Analysis of Long-term Implications
The integration of the agricultural waste stream with the high-tech energy grid represents a fundamental shift in how the U.S. manages both its food systems and its digital infrastructure. From a purely technical standpoint, RNG offers a pragmatic solution for tech companies under pressure to meet "net-zero" carbon goals while maintaining 100 percent uptime for their servers. Because RNG utilizes existing pipeline infrastructure, it is a convenient alternative to the massive capital investment required for new green-energy grids.
However, the "manure-to-data" pipeline may entrench a system of industrial agriculture that many climate scientists argue is fundamentally unsustainable. If the profitability of a dairy farm becomes tethered to the energy demands of a data center, the incentive to transition toward more regenerative, smaller-scale farming disappears. Instead, the "concentration of agriculture" becomes an economic necessity for the energy sector.

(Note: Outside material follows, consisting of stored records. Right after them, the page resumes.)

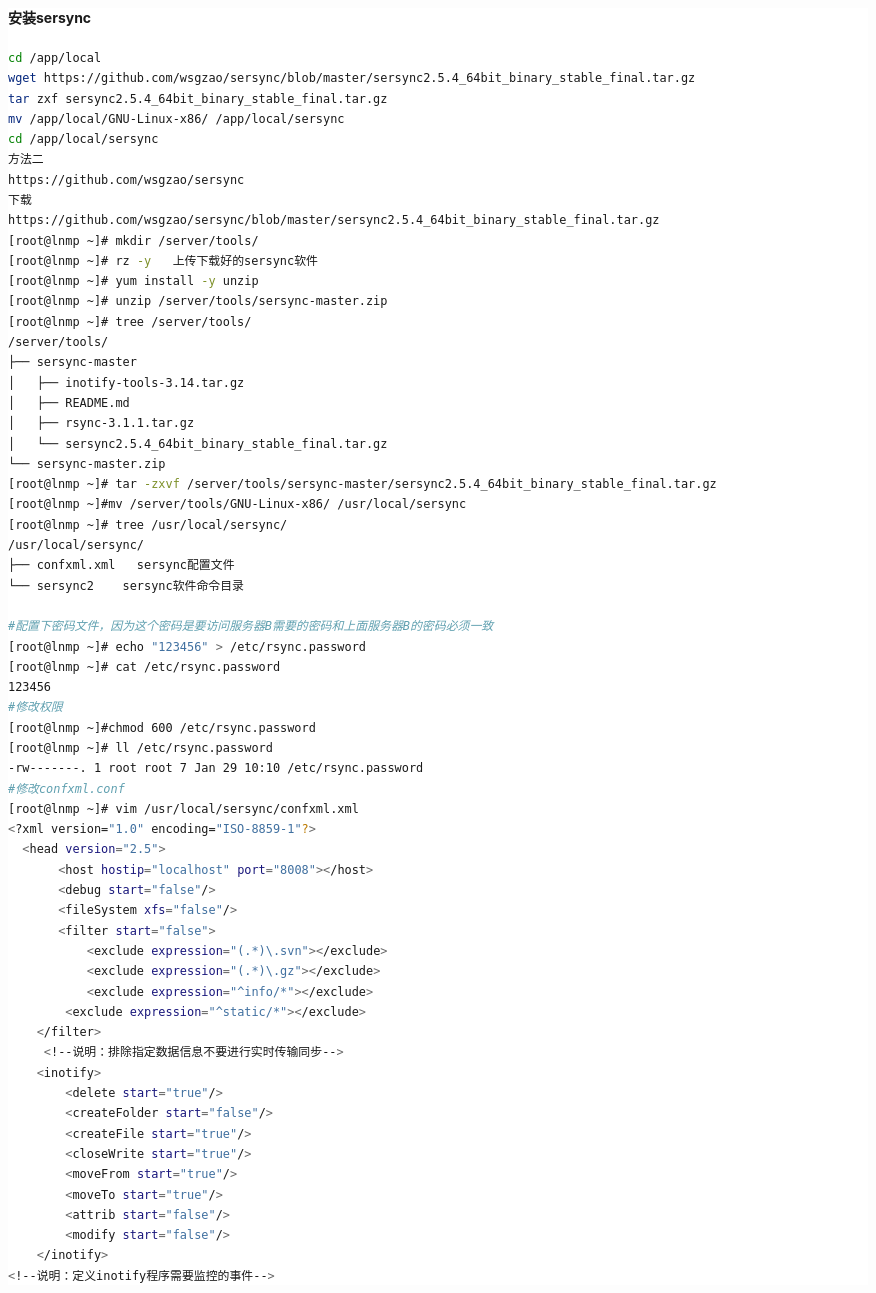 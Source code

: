 #### 安装sersync

```bash
cd /app/local
wget https://github.com/wsgzao/sersync/blob/master/sersync2.5.4_64bit_binary_stable_final.tar.gz
tar zxf sersync2.5.4_64bit_binary_stable_final.tar.gz
mv /app/local/GNU-Linux-x86/ /app/local/sersync
cd /app/local/sersync
方法二
https://github.com/wsgzao/sersync
下载
https://github.com/wsgzao/sersync/blob/master/sersync2.5.4_64bit_binary_stable_final.tar.gz
[root@lnmp ~]# mkdir /server/tools/
[root@lnmp ~]# rz -y   上传下载好的sersync软件
[root@lnmp ~]# yum install -y unzip
[root@lnmp ~]# unzip /server/tools/sersync-master.zip
[root@lnmp ~]# tree /server/tools/
/server/tools/
├── sersync-master
│   ├── inotify-tools-3.14.tar.gz
│   ├── README.md
│   ├── rsync-3.1.1.tar.gz
│   └── sersync2.5.4_64bit_binary_stable_final.tar.gz
└── sersync-master.zip
[root@lnmp ~]# tar -zxvf /server/tools/sersync-master/sersync2.5.4_64bit_binary_stable_final.tar.gz
[root@lnmp ~]#mv /server/tools/GNU-Linux-x86/ /usr/local/sersync
[root@lnmp ~]# tree /usr/local/sersync/
/usr/local/sersync/
├── confxml.xml   sersync配置文件
└── sersync2    sersync软件命令目录

#配置下密码文件，因为这个密码是要访问服务器B需要的密码和上面服务器B的密码必须一致
[root@lnmp ~]# echo "123456" > /etc/rsync.password
[root@lnmp ~]# cat /etc/rsync.password 
123456
#修改权限
[root@lnmp ~]#chmod 600 /etc/rsync.password
[root@lnmp ~]# ll /etc/rsync.password 
-rw-------. 1 root root 7 Jan 29 10:10 /etc/rsync.password
#修改confxml.conf
[root@lnmp ~]# vim /usr/local/sersync/confxml.xml
<?xml version="1.0" encoding="ISO-8859-1"?>
  <head version="2.5">
       <host hostip="localhost" port="8008"></host>
       <debug start="false"/>
       <fileSystem xfs="false"/>
       <filter start="false">
           <exclude expression="(.*)\.svn"></exclude>
           <exclude expression="(.*)\.gz"></exclude>
           <exclude expression="^info/*"></exclude>
        <exclude expression="^static/*"></exclude>
    </filter>
     <!--说明：排除指定数据信息不要进行实时传输同步-->
    <inotify>
        <delete start="true"/>
        <createFolder start="false"/>
        <createFile start="true"/>
        <closeWrite start="true"/>
        <moveFrom start="true"/>
        <moveTo start="true"/>
        <attrib start="false"/>
        <modify start="false"/>
    </inotify>
<!--说明：定义inotify程序需要监控的事件-->
```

Furthermore, the effectiveness of digesters as a climate tool remains a subject of intense debate. Research from the World Resources Institute (WRI) indicates that digesters capture only about 25 percent of the total methane emissions from manure storage, calling into question the "carbon-negative" claims often made by industry proponents.
As the AI boom continues to drive an insatiable demand for power, the domes at Lent Hill Dairy Farm serve as a preview of a possible future. Whether that future represents a triumph of circular economy engineering or a dangerous entanglement of industrial waste and digital excess remains the central question for policymakers, environmentalists, and rural communities alike. For now, the smell of digestate and the hum of cooling fans for cryptomines coexist in the New York countryside—a literal manifestation of the old adage that where there is muck, there is brass.